EXERCISE =
Find "생성/복사/이동/제거 및 존재 확인" and "1. 공통 규격을 가진 Excel Exporter 로직 구현" in the records below. Copy the lines holding them and every line between, exactly, and no others.

Dataset entries
* * * * * * *
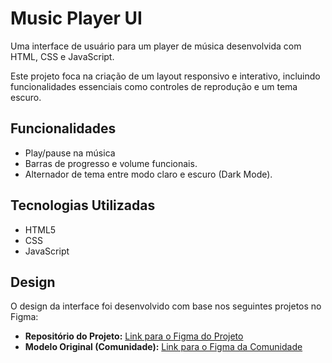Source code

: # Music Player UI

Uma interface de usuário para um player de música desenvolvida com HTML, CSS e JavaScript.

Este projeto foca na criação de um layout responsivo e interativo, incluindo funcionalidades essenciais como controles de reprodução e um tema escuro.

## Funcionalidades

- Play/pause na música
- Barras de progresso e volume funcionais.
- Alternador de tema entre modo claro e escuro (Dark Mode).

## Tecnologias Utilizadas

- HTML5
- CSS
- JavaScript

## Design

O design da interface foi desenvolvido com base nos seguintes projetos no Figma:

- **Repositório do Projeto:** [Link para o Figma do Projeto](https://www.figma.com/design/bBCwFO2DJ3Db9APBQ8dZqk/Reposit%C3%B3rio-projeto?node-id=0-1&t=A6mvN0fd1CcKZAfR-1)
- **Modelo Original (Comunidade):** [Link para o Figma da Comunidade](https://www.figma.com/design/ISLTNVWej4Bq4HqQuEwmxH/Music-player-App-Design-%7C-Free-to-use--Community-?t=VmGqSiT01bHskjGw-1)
* * * * * * *
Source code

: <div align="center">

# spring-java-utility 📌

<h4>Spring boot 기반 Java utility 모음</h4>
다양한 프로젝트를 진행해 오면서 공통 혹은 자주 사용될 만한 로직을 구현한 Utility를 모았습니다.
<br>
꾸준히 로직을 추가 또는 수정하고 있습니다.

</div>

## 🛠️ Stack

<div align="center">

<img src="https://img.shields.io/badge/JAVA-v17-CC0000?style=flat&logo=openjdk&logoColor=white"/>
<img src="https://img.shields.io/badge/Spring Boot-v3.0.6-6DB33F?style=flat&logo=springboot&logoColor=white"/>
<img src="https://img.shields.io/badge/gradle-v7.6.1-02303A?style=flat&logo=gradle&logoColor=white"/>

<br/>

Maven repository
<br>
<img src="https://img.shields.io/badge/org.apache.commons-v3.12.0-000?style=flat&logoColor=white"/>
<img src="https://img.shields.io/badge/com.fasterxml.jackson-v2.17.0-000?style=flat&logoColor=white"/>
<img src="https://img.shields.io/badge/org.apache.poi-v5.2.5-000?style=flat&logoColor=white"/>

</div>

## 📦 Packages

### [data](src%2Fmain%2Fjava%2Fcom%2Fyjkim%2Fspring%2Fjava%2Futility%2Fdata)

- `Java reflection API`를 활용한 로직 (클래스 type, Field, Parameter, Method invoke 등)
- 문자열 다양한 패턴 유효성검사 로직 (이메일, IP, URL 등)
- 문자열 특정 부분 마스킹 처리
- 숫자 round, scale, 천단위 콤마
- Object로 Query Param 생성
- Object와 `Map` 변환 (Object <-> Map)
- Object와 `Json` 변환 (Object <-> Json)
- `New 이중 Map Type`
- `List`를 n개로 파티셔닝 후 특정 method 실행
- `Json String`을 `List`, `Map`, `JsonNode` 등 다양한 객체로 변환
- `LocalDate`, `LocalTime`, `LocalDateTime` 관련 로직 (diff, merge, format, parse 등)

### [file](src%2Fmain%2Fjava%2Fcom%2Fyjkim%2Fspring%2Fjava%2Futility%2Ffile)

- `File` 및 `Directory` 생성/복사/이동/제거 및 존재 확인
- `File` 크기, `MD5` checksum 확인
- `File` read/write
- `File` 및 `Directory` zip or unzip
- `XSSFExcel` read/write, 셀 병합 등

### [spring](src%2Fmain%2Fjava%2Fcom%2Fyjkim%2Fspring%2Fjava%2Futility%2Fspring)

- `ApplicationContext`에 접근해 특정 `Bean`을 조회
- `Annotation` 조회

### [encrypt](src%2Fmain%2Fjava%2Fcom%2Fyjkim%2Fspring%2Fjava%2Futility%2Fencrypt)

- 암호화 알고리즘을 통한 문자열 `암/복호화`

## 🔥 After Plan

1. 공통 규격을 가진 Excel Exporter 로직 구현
* * * * * * *
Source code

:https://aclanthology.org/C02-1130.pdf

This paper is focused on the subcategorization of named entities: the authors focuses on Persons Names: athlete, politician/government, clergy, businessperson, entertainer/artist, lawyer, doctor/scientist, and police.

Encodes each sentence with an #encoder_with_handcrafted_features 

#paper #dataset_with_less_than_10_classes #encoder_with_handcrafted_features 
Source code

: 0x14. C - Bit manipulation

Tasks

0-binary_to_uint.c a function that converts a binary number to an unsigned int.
* * * * * * *
COMPLETED TASK =
- `File` 및 `Directory` 생성/복사/이동/제거 및 존재 확인
- `File` 크기, `MD5` checksum 확인
- `File` read/write
- `File` 및 `Directory` zip or unzip
- `XSSFExcel` read/write, 셀 병합 등

### [spring](src%2Fmain%2Fjava%2Fcom%2Fyjkim%2Fspring%2Fjava%2Futility%2Fspring)

- `ApplicationContext`에 접근해 특정 `Bean`을 조회
- `Annotation` 조회

### [encrypt](src%2Fmain%2Fjava%2Fcom%2Fyjkim%2Fspring%2Fjava%2Futility%2Fencrypt)

- 암호화 알고리즘을 통한 문자열 `암/복호화`

## 🔥 After Plan

1. 공통 규격을 가진 Excel Exporter 로직 구현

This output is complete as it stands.